And happy lines, on which with starry light,
those lamping eyes will deigne sometimes to look
and reade the sorrowes of my dying spright,
written with teares in harts close bleeding book.
This second quatrain of the first sonnet sets the tone for much of the sonnet-cycle. The speaker has addressed his poetry, blessing it on its journey to the beloved. He hopes that she will read it and, in so doing, come to sympathize with his pain at living without her. As is common in Amoretti, the beloved is described by focusing on her "lamping eyes," for they are the only means through which the suitor's written words can reach her heart and mind. That his is a "bleeding book" emphasizes both the speaker's pain and the fact that it his lifesblood that he has put within these pages.
For lusty spring now in his timely howre,
is ready to come foth him to receiue:
and warnes the Earth with diuers collord flowre,
to decke hir selfe, and her faire mantle weaue.
Sonnet IIII is one of two New Year's Day sonnets in Amorett. Here as in the second, the New year is considered the doorway from winter to spring. American and European readers might find this hard to reconcile, as January 1st is generally in the heart of winter, but Spenser and his readers celebrated the New Year on March 22nd, marking the passage of time from the end of winter's death to the rebirth of spring's life. This celebration of spring also finds itself interwoven throughout the sonnets, as Spenser falls back upon his classical training to depict his passion in terms of pagan religious rites and classical mythology.

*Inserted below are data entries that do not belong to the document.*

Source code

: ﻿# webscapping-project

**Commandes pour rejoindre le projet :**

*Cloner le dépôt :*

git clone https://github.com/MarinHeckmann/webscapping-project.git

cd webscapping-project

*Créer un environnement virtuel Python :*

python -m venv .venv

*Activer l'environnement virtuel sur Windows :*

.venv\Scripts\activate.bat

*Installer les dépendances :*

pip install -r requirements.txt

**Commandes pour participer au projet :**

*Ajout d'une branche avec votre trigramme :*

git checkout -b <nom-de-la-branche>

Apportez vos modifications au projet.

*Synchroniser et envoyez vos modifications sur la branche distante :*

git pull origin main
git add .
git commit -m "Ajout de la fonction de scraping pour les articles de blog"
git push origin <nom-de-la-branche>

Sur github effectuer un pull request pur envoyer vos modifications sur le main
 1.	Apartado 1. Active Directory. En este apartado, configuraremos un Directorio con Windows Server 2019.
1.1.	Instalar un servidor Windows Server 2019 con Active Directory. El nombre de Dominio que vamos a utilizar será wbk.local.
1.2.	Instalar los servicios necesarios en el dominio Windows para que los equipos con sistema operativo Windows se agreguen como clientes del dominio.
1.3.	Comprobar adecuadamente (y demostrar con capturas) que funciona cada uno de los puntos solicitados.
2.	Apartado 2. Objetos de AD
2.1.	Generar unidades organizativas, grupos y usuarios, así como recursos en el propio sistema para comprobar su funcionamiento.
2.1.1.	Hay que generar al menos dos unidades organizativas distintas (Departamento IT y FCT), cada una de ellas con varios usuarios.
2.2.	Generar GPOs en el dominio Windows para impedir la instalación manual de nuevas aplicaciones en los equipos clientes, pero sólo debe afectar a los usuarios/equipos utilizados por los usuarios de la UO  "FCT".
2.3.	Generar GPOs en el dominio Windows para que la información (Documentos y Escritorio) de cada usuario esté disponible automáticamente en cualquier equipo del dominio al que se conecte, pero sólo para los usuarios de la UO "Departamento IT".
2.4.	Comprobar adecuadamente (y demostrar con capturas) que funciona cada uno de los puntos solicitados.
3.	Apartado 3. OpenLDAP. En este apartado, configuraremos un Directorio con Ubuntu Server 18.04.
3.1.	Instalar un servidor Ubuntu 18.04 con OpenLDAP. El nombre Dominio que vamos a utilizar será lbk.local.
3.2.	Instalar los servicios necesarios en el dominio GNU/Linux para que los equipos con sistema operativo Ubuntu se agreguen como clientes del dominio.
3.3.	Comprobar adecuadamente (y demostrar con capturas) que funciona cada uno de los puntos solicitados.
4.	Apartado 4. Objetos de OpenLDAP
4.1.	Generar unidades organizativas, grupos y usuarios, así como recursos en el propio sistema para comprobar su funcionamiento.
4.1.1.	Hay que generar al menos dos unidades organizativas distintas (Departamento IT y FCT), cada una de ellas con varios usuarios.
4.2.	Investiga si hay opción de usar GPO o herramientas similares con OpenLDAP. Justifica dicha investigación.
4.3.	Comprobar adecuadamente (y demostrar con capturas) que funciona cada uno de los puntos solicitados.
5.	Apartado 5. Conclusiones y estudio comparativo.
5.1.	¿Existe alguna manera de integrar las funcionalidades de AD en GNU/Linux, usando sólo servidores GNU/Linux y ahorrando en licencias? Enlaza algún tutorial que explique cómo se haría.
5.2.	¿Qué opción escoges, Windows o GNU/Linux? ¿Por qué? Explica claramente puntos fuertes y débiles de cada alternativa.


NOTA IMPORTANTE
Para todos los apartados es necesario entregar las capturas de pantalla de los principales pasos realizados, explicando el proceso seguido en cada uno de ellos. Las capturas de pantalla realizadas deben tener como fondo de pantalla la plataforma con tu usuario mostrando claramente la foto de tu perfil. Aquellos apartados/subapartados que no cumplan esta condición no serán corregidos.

Dayly when I do seeke and sew for peace
And hostages doe offer for my truth:
she cruell warriour doth her sefe address,
to battell, and teh weary war renew'th.
This sonnet marks the beginning of Spenser's war motif as he applies it to his relationship with the beloved. Although he is the one assailing her with requests for her hand in marriage, he depicts himself as suing for peace from a hostile attacker. He places her in the aggressive position, developing this stance later by explaining that her beauty is so overpowering it is as if she were assaulting him daily with love. That the beloved is called a "cruell warriour" serves to place the responsibility of causing harm in her hands, while he is merely a victim of her loveliness. He would have peace, but she refuses and starts the battle anew.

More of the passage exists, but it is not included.